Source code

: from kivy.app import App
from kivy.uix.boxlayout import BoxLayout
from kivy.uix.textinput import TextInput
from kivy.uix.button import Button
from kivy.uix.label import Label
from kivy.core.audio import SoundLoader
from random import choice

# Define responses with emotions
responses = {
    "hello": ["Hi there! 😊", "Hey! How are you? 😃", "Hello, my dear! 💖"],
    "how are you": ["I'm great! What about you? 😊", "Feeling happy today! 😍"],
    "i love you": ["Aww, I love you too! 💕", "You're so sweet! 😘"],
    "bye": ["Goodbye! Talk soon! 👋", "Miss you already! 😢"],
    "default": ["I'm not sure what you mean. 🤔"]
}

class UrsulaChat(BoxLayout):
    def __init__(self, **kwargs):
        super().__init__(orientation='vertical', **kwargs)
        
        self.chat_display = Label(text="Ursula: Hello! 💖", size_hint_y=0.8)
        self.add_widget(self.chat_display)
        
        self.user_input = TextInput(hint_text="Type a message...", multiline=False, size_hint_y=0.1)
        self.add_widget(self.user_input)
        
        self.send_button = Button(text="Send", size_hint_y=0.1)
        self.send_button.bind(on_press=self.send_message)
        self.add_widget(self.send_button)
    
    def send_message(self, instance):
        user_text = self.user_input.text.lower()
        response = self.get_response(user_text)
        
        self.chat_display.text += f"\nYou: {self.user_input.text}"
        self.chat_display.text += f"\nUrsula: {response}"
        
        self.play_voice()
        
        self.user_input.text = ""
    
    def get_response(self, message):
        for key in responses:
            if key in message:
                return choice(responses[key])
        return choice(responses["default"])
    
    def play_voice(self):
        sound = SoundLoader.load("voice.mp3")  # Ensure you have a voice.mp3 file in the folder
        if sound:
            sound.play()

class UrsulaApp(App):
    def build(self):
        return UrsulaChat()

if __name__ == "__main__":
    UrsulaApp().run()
§
**TASK TO CARRY OUT:** Output the whole listing exactly.

**YOUR RESPONSE:**
Source code

: from kivy.app import App
from kivy.uix.boxlayout import BoxLayout
from kivy.uix.textinput import TextInput
from kivy.uix.button import Button
from kivy.uix.label import Label
from kivy.core.audio import SoundLoader
from random import choice

# Define responses with emotions
responses = {
    "hello": ["Hi there! 😊", "Hey! How are you? 😃", "Hello, my dear! 💖"],
    "how are you": ["I'm great! What about you? 😊", "Feeling happy today! 😍"],
    "i love you": ["Aww, I love you too! 💕", "You're so sweet! 😘"],
    "bye": ["Goodbye! Talk soon! 👋", "Miss you already! 😢"],
    "default": ["I'm not sure what you mean. 🤔"]
}

class UrsulaChat(BoxLayout):
    def __init__(self, **kwargs):
        super().__init__(orientation='vertical', **kwargs)
        
        self.chat_display = Label(text="Ursula: Hello! 💖", size_hint_y=0.8)
        self.add_widget(self.chat_display)
        
        self.user_input = TextInput(hint_text="Type a message...", multiline=False, size_hint_y=0.1)
        self.add_widget(self.user_input)
        
        self.send_button = Button(text="Send", size_hint_y=0.1)
        self.send_button.bind(on_press=self.send_message)
        self.add_widget(self.send_button)
    
    def send_message(self, instance):
        user_text = self.user_input.text.lower()
        response = self.get_response(user_text)
        
        self.chat_display.text += f"\nYou: {self.user_input.text}"
        self.chat_display.text += f"\nUrsula: {response}"
        
        self.play_voice()
        
        self.user_input.text = ""
    
    def get_response(self, message):
        for key in responses:
            if key in message:
                return choice(responses[key])
        return choice(responses["default"])
    
    def play_voice(self):
        sound = SoundLoader.load("voice.mp3")  # Ensure you have a voice.mp3 file in the folder
        if sound:
            sound.play()

class UrsulaApp(App):
    def build(self):
        return UrsulaChat()

if __name__ == "__main__":
    UrsulaApp().run()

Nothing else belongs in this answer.